Rendeavour, the biggest new city builder in Africa, will be investing over $250 million worth of infrastructure in Alaro City, the new mixed-income city being built at the Lekki Free Zone (LFZ), Lagos state.
Tim Beighton, the head of marketing and communications, Rendeavour, who disclosed this at a media parley in Lagos on Wednesday, said appetite for Alaro City, has remained strong as investors and prospective homeowners continued to turn to a development that has been widely hailed as the next phase of Lagos.
Beighton said over $250 million worth of infrastructure will be invested in Alaro city and an additional $1.5 billion will be invested in building structures. “Launched in January, Alaro City is planned as a 2,000-hectare integrated mixed-use, city-scale development with industrial and logistics locations, complemented by offices, homes, schools, healthcare facilities, hotels, entertainment and 150 hectares of parks and open spaces. The project, more than twice the size of Victoria Island, is a joint venture between the Lagos State Government and Rendeavour.

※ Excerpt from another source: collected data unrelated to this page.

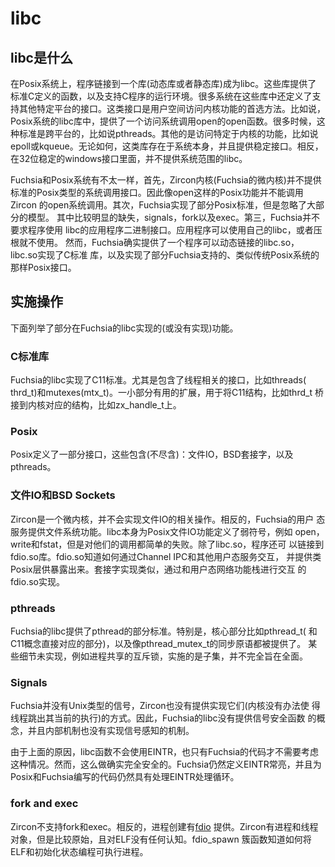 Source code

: # libc

## libc是什么

在Posix系统上，程序链接到一个库(动态库或者静态库)成为libc。这些库提供了
标准C定义的函数，以及支持C程序的运行环境。很多系统在这些库中还定义了支
持其他特定平台的接口。这类接口是用户空间访问内核功能的首选方法。比如说，
Posix系统的libc库中，提供了一个访问系统调用open的open函数。很多时候，这
种标准是跨平台的，比如说pthreads。其他的是访问特定于内核的功能，比如说
epoll或kqueue。无论如何，这类库存在于系统本身，并且提供稳定接口。相反，
在32位稳定的windows接口里面，并不提供系统范围的libc。

Fuchsia和Posix系统有不太一样，首先，Zircon内核(Fuchsia的微内核)并不提供
标准的Posix类型的系统调用接口。因此像open这样的Posix功能并不能调用Zircon
的open系统调用。其次，Fuchsia实现了部分Posix标准，但是忽略了大部分的模型。
其中比较明显的缺失，signals，fork以及exec。第三，Fuchsia并不要求程序使用
libc的应用程序二进制接口。应用程序可以使用自己的libc，或者压根就不使用。
然而，Fuchsia确实提供了一个程序可以动态链接的libc.so，libc.so实现了C标准
库，以及实现了部分Fuchsia支持的、类似传统Posix系统的那样Posix接口。

## 实施操作

下面列举了部分在Fuchsia的libc实现的(或没有实现)功能。

### C标准库

Fuchsia的libc实现了C11标准。尤其是包含了线程相关的接口，比如threads(
thrd_t)和mutexes(mtx_t)。一小部分有用的扩展，用于将C11结构，比如thrd_t
桥接到内核对应的结构，比如zx_handle_t上。

### Posix

Posix定义了一部分接口，这些包含(不尽含)：文件IO，BSD套接字，以及pthreads。

### 文件IO和BSD Sockets

Zircon是一个微内核，并不会实现文件IO的相关操作。相反的，Fuchsia的用户
态服务提供文件系统功能。libc本身为Posix文件IO功能定义了弱符号，例如
open，write和fstat，但是对他们的调用都简单的失败。除了libc.so，程序还可
以链接到fdio.so库。fdio.so知道如何通过Channel IPC和其他用户态服务交互，
并提供类Posix层供暴露出来。套接字实现类似，通过和用户态网络功能栈进行交互
的fdio.so实现。

### pthreads

Fuchsia的libc提供了pthread的部分标准。特别是，核心部分比如pthread_t(
和C11概念直接对应的部分)，以及像pthread_mutex_t的同步原语都被提供了。
某些细节未实现，例如进程共享的互斥锁，实施的是子集，并不完全旨在全面。

### Signals

Fuchsia并没有Unix类型的信号，Zircon也没有提供实现它们(内核没有办法使
得线程跳出其当前的执行)的方式。因此，Fuchsia的libc没有提供信号安全函数
的概念，并且内部机制也没有实现信号感知的机制。

由于上面的原因，libc函数不会使用EINTR，也只有Fuchsia的代码才不需要考虑
这种情况。然而，这么做确实完全安全的。Fuchsia仍然定义EINTR常亮，并且为
Posix和Fuchsia编写的代码仍然具有处理EINTR处理循环。

### fork and exec

Zircon不支持fork和exec。相反的，进程创建有[fdio](/zircon/system/ulib/fdio)
提供。Zircon有进程和线程对象，但是比较原始，且对ELF没有任何认知。fdio_spawn
簇函数知道如何将ELF和初始化状态编程可执行进程。
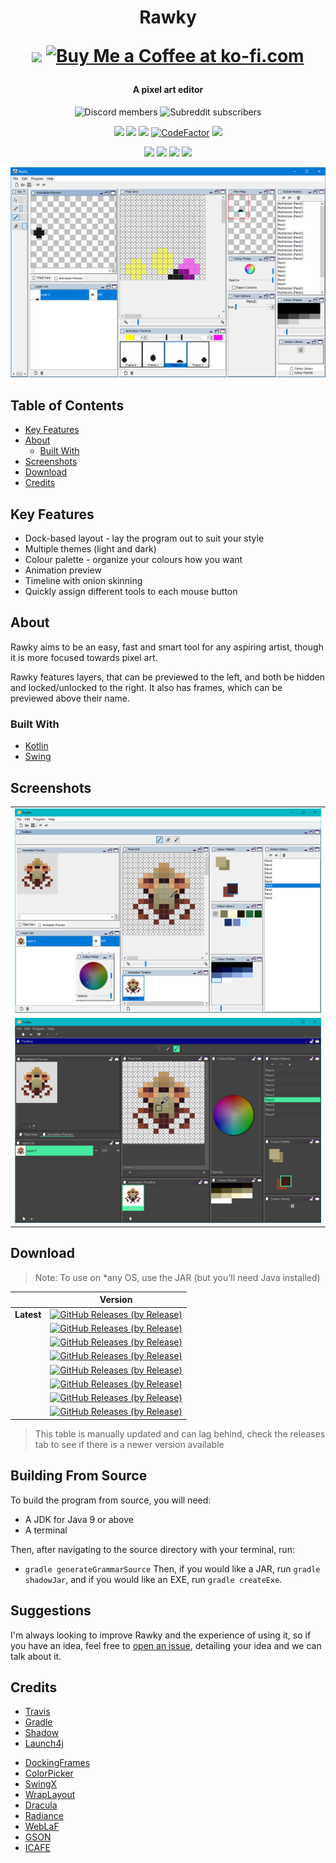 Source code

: <h1 align="center">
    Rawky
    <br>
    <p align="center">
        <a href="https://www.patreon.com/DeflatedPickle"><img src="https://c5.patreon.com/external/logo/become_a_patron_button@2x.png" height="24px"></a>
        <a href='https://ko-fi.com/Q5Q0CSWL' target='_blank'><img height='24' style='border:0px;height:24px;' src='https://az743702.vo.msecnd.net/cdn/kofi4.png?v=2' border='0' alt='Buy Me a Coffee at ko-fi.com'/></a>
    </p>
</h1>

<h4 align="center">A pixel art editor</h4>

<p align="center">
    <img alt="Discord members" src="https://img.shields.io/discord/448452090147110913?label=Join%20The%20Discord&style=social">
    <img alt="Subreddit subscribers" src="https://img.shields.io/reddit/subreddit-subscribers/rawky?style=social">
</p>

<p align="center">
    <a href="http://hits.dwyl.io/DeflatedPickle/Rawky"><img src="http://hits.dwyl.io/DeflatedPickle/Rawky.svg"></a>
    <a href="https://github.com/DeflatedPickle/Rawky/commits/master"><img src="https://img.shields.io/github/last-commit/DeflatedPickle/Rawky.svg"></a>
    <a href="https://travis-ci.org/DeflatedPickle/Rawky"><img src="https://travis-ci.org/DeflatedPickle/Rawky.svg?branch=master"></a>
    <a href="https://www.codefactor.io/repository/github/deflatedpickle/rawky/overview/master"><img src="https://www.codefactor.io/repository/github/deflatedpickle/rawky/badge/master" alt="CodeFactor" /></a>
    <a href="https://codeclimate.com/github/DeflatedPickle/Rawky/maintainability"><img src="https://api.codeclimate.com/v1/badges/b5f7de56e73e0c459a9e/maintainability"></a>
</p>

<p align="center">
    <img src="https://sloc.xyz/github/DeflatedPickle/Rawky/?category=blanks">
    <img src="https://sloc.xyz/github/DeflatedPickle/Rawky/?category=code">
    <img src="https://sloc.xyz/github/DeflatedPickle/Rawky/?category=comments">
    <img src="https://sloc.xyz/github/DeflatedPickle/Rawky/?category=lines">
</p>

<p align="center"><img src="https://raw.githubusercontent.com/DeflatedPickle/Rawky/master/.github/images/Rawky_v0.9.1-alpha.png"></p>

## Table of Contents
- [Key Features](#key-features)
- [About](#about)
    - [Built With](#built-with)
- [Screenshots](#screenshots)
- [Download](#download)
- [Credits](#credits)

## Key Features
- Dock-based layout - lay the program out to suit your style
- Multiple themes (light and dark)
- Colour palette - organize your colours how you want
- Animation preview
- Timeline with onion skinning
- Quickly assign different tools to each mouse button

## About
Rawky aims to be an easy, fast and smart tool for any aspiring artist, though it is more focused towards pixel art.

Rawky features layers, that can be previewed to the left, and both be hidden and locked/unlocked to the right.
It also has frames, which can be previewed above their name.

### Built With
- [Kotlin](https://kotlinlang.org/)
- [Swing](https://en.wikipedia.org/wiki/Swing_(Java\\))

## Screenshots
||
|---|
|![Windows 10](.github/images/Rawky_Windows10.png)|
|![Substance Graphite Electric](.github/images/Rawky_Substance_Graphite_Electric.png)|

## Download
> Note: To use on *any OS, use the JAR (but you'll need Java installed)

| | Version |
|---|---|
| **Latest** | [![GitHub Releases (by Release)](https://img.shields.io/github/downloads/DeflatedPickle/Rawky/v0.9.1-alpha/total.svg)](https://github.com/DeflatedPickle/Rawky/releases/tag/v0.9.1-alpha) |
| | [![GitHub Releases (by Release)](https://img.shields.io/github/downloads/DeflatedPickle/Rawky/v0.7.6-alpha/total.svg)](https://github.com/DeflatedPickle/Rawky/releases/tag/v0.7.6-alpha) |
| | [![GitHub Releases (by Release)](https://img.shields.io/github/downloads/DeflatedPickle/Rawky/v0.6.7-alpha/total.svg)](https://github.com/DeflatedPickle/Rawky/releases/tag/v0.6.7-alpha) |
| | [![GitHub Releases (by Release)](https://img.shields.io/github/downloads/DeflatedPickle/Rawky/v0.6.6-alpha/total.svg)](https://github.com/DeflatedPickle/Rawky/releases/tag/v0.6.6-alpha) |
| | [![GitHub Releases (by Release)](https://img.shields.io/github/downloads/DeflatedPickle/Rawky/v0.4.2-alpha/total.svg)](https://github.com/DeflatedPickle/Rawky/releases/tag/v0.4.2-alpha) |
| | [![GitHub Releases (by Release)](https://img.shields.io/github/downloads/DeflatedPickle/Rawky/v0.3.6-alpha/total.svg)](https://github.com/DeflatedPickle/Rawky/releases/tag/v0.3.6-alpha) |
| | [![GitHub Releases (by Release)](https://img.shields.io/github/downloads/DeflatedPickle/Rawky/v0.1.1-alpha/total.svg)](https://github.com/DeflatedPickle/Rawky/releases/tag/v0.1.1-alpha) |
| | [![GitHub Releases (by Release)](https://img.shields.io/github/downloads/DeflatedPickle/Rawky/v0.1.0-alpha/total.svg)](https://github.com/DeflatedPickle/Rawky/releases/tag/v0.1.0-alpha) |
> This table is manually updated and can lag behind, check the releases tab to see if there is a newer version available

## Building From Source
To build the program from source, you will need:
- A JDK for Java 9 or above
- A terminal

Then, after navigating to the source directory with your terminal, run:
- `gradle generateGrammarSource`
Then, if you would like a JAR, run `gradle shadowJar`, and if you would like an EXE, run `gradle createExe`.

## Suggestions
I'm always looking to improve Rawky and the experience of using it, so if you have an idea, feel free to [open an issue](https://github.com/DeflatedPickle/Rawky/issues/new), detailing your idea and we can talk about it.

## Credits
- [Travis](https://travis-ci.org/)
- [Gradle](https://gradle.org/)
- [Shadow](https://github.com/johnrengelman/shadow)
- [Launch4j](http://launch4j.sourceforge.net/)
* [DockingFrames](https://github.com/Benoker/DockingFrames)
* [ColorPicker](https://mvnrepository.com/artifact/org.drjekyll/colorpicker)
* [SwingX](https://mvnrepository.com/artifact/org.swinglabs/swingx)
* [WrapLayout](https://github.com/DeflatedPickle/WrapLayout)
* [Dracula](https://github.com/bulenkov/Darcula)
* [Radiance](https://github.com/kirill-grouchnikov/radiance)
* [WebLaF](https://github.com/mgarin/weblaf)
* [GSON](https://github.com/google/gson)
* [ICAFE](https://github.com/dragon66/icafe)
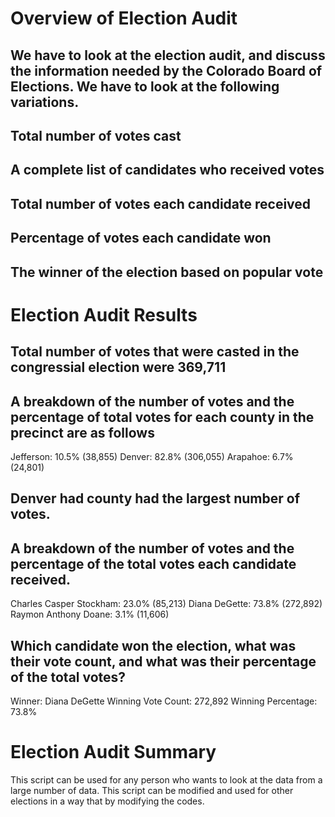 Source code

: # Overview of Election Audit
## We have to look at the election audit, and discuss the information needed by the Colorado Board of Elections. We have to look at the following variations.
## Total number of votes cast
## A complete list of candidates who received votes
## Total number of votes each candidate received
## Percentage of votes each candidate won
## The winner of the election based on popular vote

# Election Audit Results
## Total number of votes that were casted in the congressial election were 369,711
## A breakdown of the number of votes and the percentage of total votes for each county in the precinct are as follows

Jefferson: 10.5% (38,855)
Denver: 82.8% (306,055)
Arapahoe: 6.7% (24,801)

## Denver had county had the largest number of votes.
## A breakdown of the number of votes and the percentage of the total votes each candidate received.
Charles Casper Stockham: 23.0% (85,213)
Diana DeGette: 73.8% (272,892)
Raymon Anthony Doane: 3.1% (11,606)
## Which candidate won the election, what was their vote count, and what was their percentage of the total votes?
Winner: Diana DeGette
Winning Vote Count: 272,892
Winning Percentage: 73.8%

# Election Audit Summary
This script can be used for any person who wants to look at the data from a large number of data. This script can be modified and used for other elections in a way that by modifying the codes. 
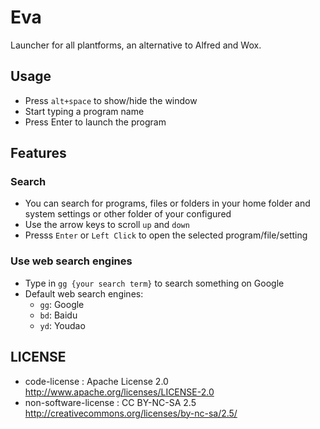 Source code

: # Eva
Launcher for all plantforms, an alternative to Alfred and Wox.

## Usage
* Press `alt+space` to show/hide the window
* Start typing a program name
* Press Enter to launch the program

## Features
### Search
* You can search for programs, files or folders in your home folder and system settings or other folder of your configured
* Use the arrow keys to scroll `up` and `down`
* Presss `Enter` or `Left Click` to open the selected program/file/setting
### Use web search engines
* Type in `gg {your search term}` to search something on Google
* Default web search engines:
    * `gg`: Google
    * `bd`: Baidu
    * `yd`: Youdao
    
## LICENSE
* code-license : Apache License 2.0 http://www.apache.org/licenses/LICENSE-2.0 
* non-software-license : CC BY-NC-SA 2.5 http://creativecommons.org/licenses/by-nc-sa/2.5/
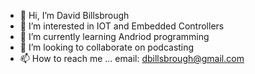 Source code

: - 👋 Hi, I’m David Billsbrough
- 👀 I’m interested in IOT and Embedded Controllers
- 🌱 I’m currently learning Andriod programming
- 💞️ I’m looking to collaborate on podcasting
- 📫 How to reach me ... 
  email: dbillsbrough@gmail.com

<!---
dbillsbrough/dbillsbrough is a ✨ special ✨ repository because its `README.md` (this file) appears on your GitHub profile.
You can click the Preview link to take a look at your changes.
--->

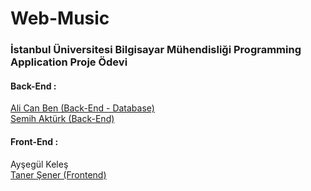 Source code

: # Web-Music

<h3>İstanbul Üniversitesi Bilgisayar Mühendisliği Programming Application Proje Ödevi</h3>

<h4>Back-End :</h4>
<a href="https://github.com/AlicanBen"> Ali Can Ben (Back-End - Database) </a><br>
<a href="https://github.com/akturksemih"> Semih Aktürk (Back-End) </a>
<h4>Front-End :</h4>
Ayşegül Keleş<br>
<a href="https://github.com/senertaner"> Taner Şener (Frontend) </a>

“The phase one of its residential plots has already been sold out; and the phase two sales are ongoing. Businesses are also taking advantage of the mixed-use characteristics of the new city going by the several facilities under construction at the site. More than 10 businesses, spanning across national and multinational firms, are currently investing in the city,” he added.
Odunayo Ojo, the CEO of Alaro City, said the new city, located in the North West Quadrant of the LFZ, lies in the growth path of Lagos and aims to serve as a model for what a modern mixed-use city looks like. “We expected high uptake of the plots, but the rate at which they are sold out has been exceptional,” he said.
As a master developer, Rendeavour is building seven new cities in Nigeria, Kenya, Ghana, Zambia and Democratic Republic of Congo, and each city costs $250 million, all in a bid to create infrastructure, living and working spaces that will help sustain and accelerate Africa’s economic growth, meet the aspirations of Africa’s burgeoning middle classes, and serve as a catalyst for further urban development, said Stephen Jennings, the founder and CEO of Rendeavour.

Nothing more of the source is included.